Cytotoxic T-lymphocytes play an important role in the protection against viral infections, which they detect through the recognition of virus-derived peptides, presented in the context of MHC class I molecules at the surface of the infected cell. The transporter associated with antigen processing (TAP) plays an essential role in MHC class I--restricted antigen presentation, as TAP imports peptides into the ER, where peptide loading of MHC class I molecules takes place. In this study, the UL49.5 proteins of the varicelloviruses bovine herpesvirus 1 (BHV-1), pseudorabies virus (PRV), and equine herpesvirus 1 and 4 (EHV-1 and EHV-4) are characterized as members of a novel class of viral immune evasion proteins.
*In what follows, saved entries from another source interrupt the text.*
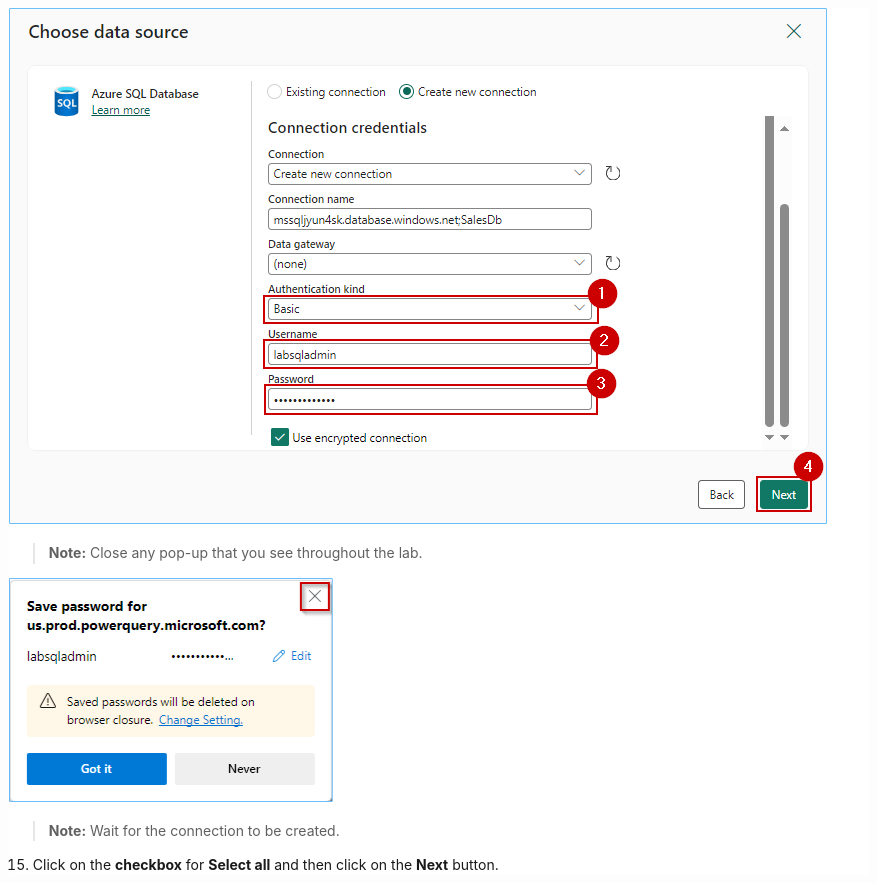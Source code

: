 ![Datawarehouse.](mediaNew/task-1.3.16.png)

>**Note:** Close any pop-up that you see throughout the lab.
   
![Datawarehouse.](mediaNew/task-1.3.16.1.png)

>**Note:** Wait for the connection to be created.

15. Click on the **checkbox** for **Select all** and then click on the **Next** button.

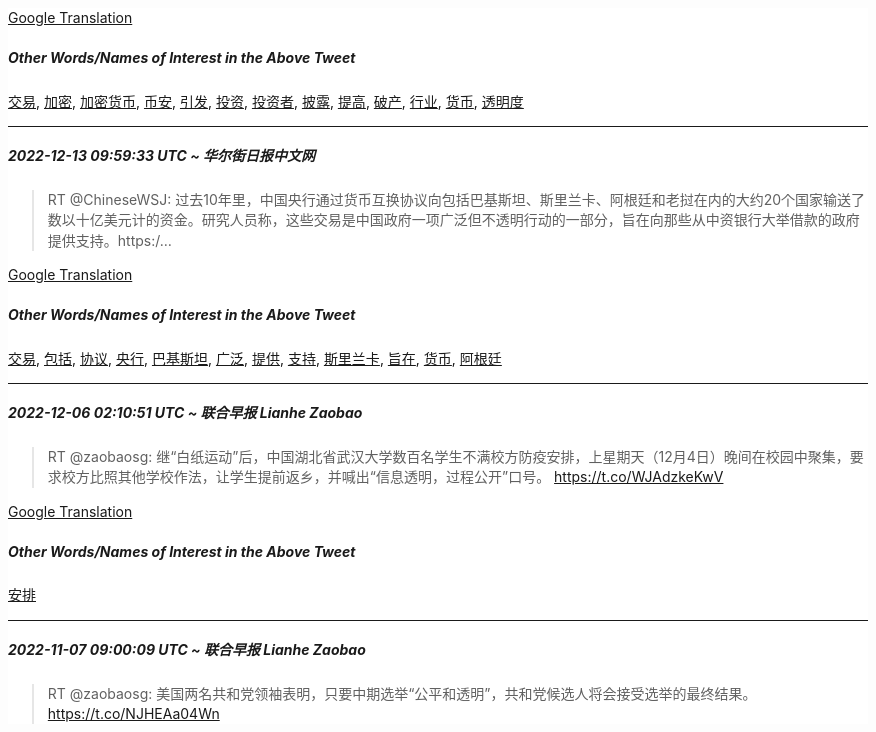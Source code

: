 [Google Translation](https://translate.google.com/?hi=en&tab=TT&sl=zh-CN&tl=en&op=translate&text=RT+%40ChineseWSJ%3A+%E5%8A%A0%E5%AF%86%E8%B4%A7%E5%B8%81%E4%BA%A4%E6%98%93%E6%89%80FTX%E7%9A%84%E7%A0%B4%E4%BA%A7%E5%BC%95%E5%8F%91%E4%BA%86%E5%AF%B9%E8%AF%A5%E8%A1%8C%E4%B8%9A%E6%8F%90%E9%AB%98%E9%80%8F%E6%98%8E%E5%BA%A6%E7%9A%84%E5%91%BC%E5%A3%B0%E3%80%82%E5%AF%B9%E8%AE%B8%E5%A4%9A%E6%8A%95%E8%B5%84%E8%80%85%E6%9D%A5%E8%AF%B4%EF%BC%8C%E8%AF%A5%E8%A1%8C%E4%B8%9A%E6%9C%80%E5%A4%A7%E7%9A%84%E5%8F%82%E4%B8%8E%E8%80%85%E5%B8%81%E5%AE%89%E4%BB%8D%E6%98%AF%E4%B8%80%E4%B8%AA%E9%BB%91%E7%9B%92%E5%AD%90%E3%80%82%E4%B8%8EFTX%E4%B8%80%E6%A0%B7%EF%BC%8C%E5%B8%81%E5%AE%89%E6%8A%AB%E9%9C%B2%E7%9A%84%E8%B4%A2%E5%8A%A1%E4%BF%A1%E6%81%AF%E6%9C%89%E9%99%90%E3%80%82https%3A%2F%2Ft.co%2F9zJ4WOeULB)
##### Other Words/Names of Interest in the Above Tweet
[交易](交易.md), [加密](加密.md), [加密货币](加密货币.md), [币安](币安.md), [引发](引发.md), [投资](投资.md), [投资者](投资者.md), [披露](披露.md), [提高](提高.md), [破产](破产.md), [行业](行业.md), [货币](货币.md), [透明度](透明度.md)
___
##### 2022-12-13 09:59:33 UTC ~ 华尔街日报中文网
> RT @ChineseWSJ: 过去10年里，中国央行通过货币互换协议向包括巴基斯坦、斯里兰卡、阿根廷和老挝在内的大约20个国家输送了数以十亿美元计的资金。研究人员称，这些交易是中国政府一项广泛但不透明行动的一部分，旨在向那些从中资银行大举借款的政府提供支持。https:/…

[Google Translation](https://translate.google.com/?hi=en&tab=TT&sl=zh-CN&tl=en&op=translate&text=RT+%40ChineseWSJ%3A+%E8%BF%87%E5%8E%BB10%E5%B9%B4%E9%87%8C%EF%BC%8C%E4%B8%AD%E5%9B%BD%E5%A4%AE%E8%A1%8C%E9%80%9A%E8%BF%87%E8%B4%A7%E5%B8%81%E4%BA%92%E6%8D%A2%E5%8D%8F%E8%AE%AE%E5%90%91%E5%8C%85%E6%8B%AC%E5%B7%B4%E5%9F%BA%E6%96%AF%E5%9D%A6%E3%80%81%E6%96%AF%E9%87%8C%E5%85%B0%E5%8D%A1%E3%80%81%E9%98%BF%E6%A0%B9%E5%BB%B7%E5%92%8C%E8%80%81%E6%8C%9D%E5%9C%A8%E5%86%85%E7%9A%84%E5%A4%A7%E7%BA%A620%E4%B8%AA%E5%9B%BD%E5%AE%B6%E8%BE%93%E9%80%81%E4%BA%86%E6%95%B0%E4%BB%A5%E5%8D%81%E4%BA%BF%E7%BE%8E%E5%85%83%E8%AE%A1%E7%9A%84%E8%B5%84%E9%87%91%E3%80%82%E7%A0%94%E7%A9%B6%E4%BA%BA%E5%91%98%E7%A7%B0%EF%BC%8C%E8%BF%99%E4%BA%9B%E4%BA%A4%E6%98%93%E6%98%AF%E4%B8%AD%E5%9B%BD%E6%94%BF%E5%BA%9C%E4%B8%80%E9%A1%B9%E5%B9%BF%E6%B3%9B%E4%BD%86%E4%B8%8D%E9%80%8F%E6%98%8E%E8%A1%8C%E5%8A%A8%E7%9A%84%E4%B8%80%E9%83%A8%E5%88%86%EF%BC%8C%E6%97%A8%E5%9C%A8%E5%90%91%E9%82%A3%E4%BA%9B%E4%BB%8E%E4%B8%AD%E8%B5%84%E9%93%B6%E8%A1%8C%E5%A4%A7%E4%B8%BE%E5%80%9F%E6%AC%BE%E7%9A%84%E6%94%BF%E5%BA%9C%E6%8F%90%E4%BE%9B%E6%94%AF%E6%8C%81%E3%80%82https%3A%2F%E2%80%A6)
##### Other Words/Names of Interest in the Above Tweet
[交易](交易.md), [包括](包括.md), [协议](协议.md), [央行](央行.md), [巴基斯坦](巴基斯坦.md), [广泛](广泛.md), [提供](提供.md), [支持](支持.md), [斯里兰卡](斯里兰卡.md), [旨在](旨在.md), [货币](货币.md), [阿根廷](阿根廷.md)
___
##### 2022-12-06 02:10:51 UTC ~ 联合早报 Lianhe Zaobao
> RT @zaobaosg: 继“白纸运动”后，中国湖北省武汉大学数百名学生不满校方防疫安排，上星期天（12月4日）晚间在校园中聚集，要求校方比照其他学校作法，让学生提前返乡，并喊出“信息透明，过程公开”口号。 https://t.co/WJAdzkeKwV

[Google Translation](https://translate.google.com/?hi=en&tab=TT&sl=zh-CN&tl=en&op=translate&text=RT+%40zaobaosg%3A+%E7%BB%A7%E2%80%9C%E7%99%BD%E7%BA%B8%E8%BF%90%E5%8A%A8%E2%80%9D%E5%90%8E%EF%BC%8C%E4%B8%AD%E5%9B%BD%E6%B9%96%E5%8C%97%E7%9C%81%E6%AD%A6%E6%B1%89%E5%A4%A7%E5%AD%A6%E6%95%B0%E7%99%BE%E5%90%8D%E5%AD%A6%E7%94%9F%E4%B8%8D%E6%BB%A1%E6%A0%A1%E6%96%B9%E9%98%B2%E7%96%AB%E5%AE%89%E6%8E%92%EF%BC%8C%E4%B8%8A%E6%98%9F%E6%9C%9F%E5%A4%A9%EF%BC%8812%E6%9C%884%E6%97%A5%EF%BC%89%E6%99%9A%E9%97%B4%E5%9C%A8%E6%A0%A1%E5%9B%AD%E4%B8%AD%E8%81%9A%E9%9B%86%EF%BC%8C%E8%A6%81%E6%B1%82%E6%A0%A1%E6%96%B9%E6%AF%94%E7%85%A7%E5%85%B6%E4%BB%96%E5%AD%A6%E6%A0%A1%E4%BD%9C%E6%B3%95%EF%BC%8C%E8%AE%A9%E5%AD%A6%E7%94%9F%E6%8F%90%E5%89%8D%E8%BF%94%E4%B9%A1%EF%BC%8C%E5%B9%B6%E5%96%8A%E5%87%BA%E2%80%9C%E4%BF%A1%E6%81%AF%E9%80%8F%E6%98%8E%EF%BC%8C%E8%BF%87%E7%A8%8B%E5%85%AC%E5%BC%80%E2%80%9D%E5%8F%A3%E5%8F%B7%E3%80%82+https%3A%2F%2Ft.co%2FWJAdzkeKwV)
##### Other Words/Names of Interest in the Above Tweet
[安排](安排.md)
___
##### 2022-11-07 09:00:09 UTC ~ 联合早报 Lianhe Zaobao
> RT @zaobaosg: 美国两名共和党领袖表明，只要中期选举“公平和透明”，共和党候选人将会接受选举的最终结果。https://t.co/NJHEAa04Wn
These UL49.5 proteins interfere with MHC class I antigen presentation by blocking the supply of antigenic peptides through inhibition of TAP. BHV-1, PRV, and EHV-1 recombinant viruses lacking UL49.5 no longer interfere with peptide transport. Combined with the observation that the individually expressed UL49.5 proteins block TAP as well, these data indicate that UL49.5 is the viral factor that is both necessary and sufficient to abolish TAP function during productive infection by these viruses. The mechanisms through which the UL49.5 proteins of BHV-1, PRV, EHV-1, and EHV-4 block TAP exhibit surprising diversity. BHV-1 UL49.5 targets TAP for proteasomal degradation, whereas EHV-1 and EHV-4 UL49.5 interfere with the binding of ATP to TAP. In contrast, TAP stability and ATP recruitment are not affected by PRV UL49.5, although it has the capacity to arrest the peptide transporter in a translocation-incompetent state, a property shared with the BHV-1 and EHV-1 UL49.5. Taken together, these results classify the UL49.5 gene products of BHV-1, PRV, EHV-1, and EHV-4 as members of a novel family of viral immune evasion proteins, inhibiting TAP through a variety of mechanisms.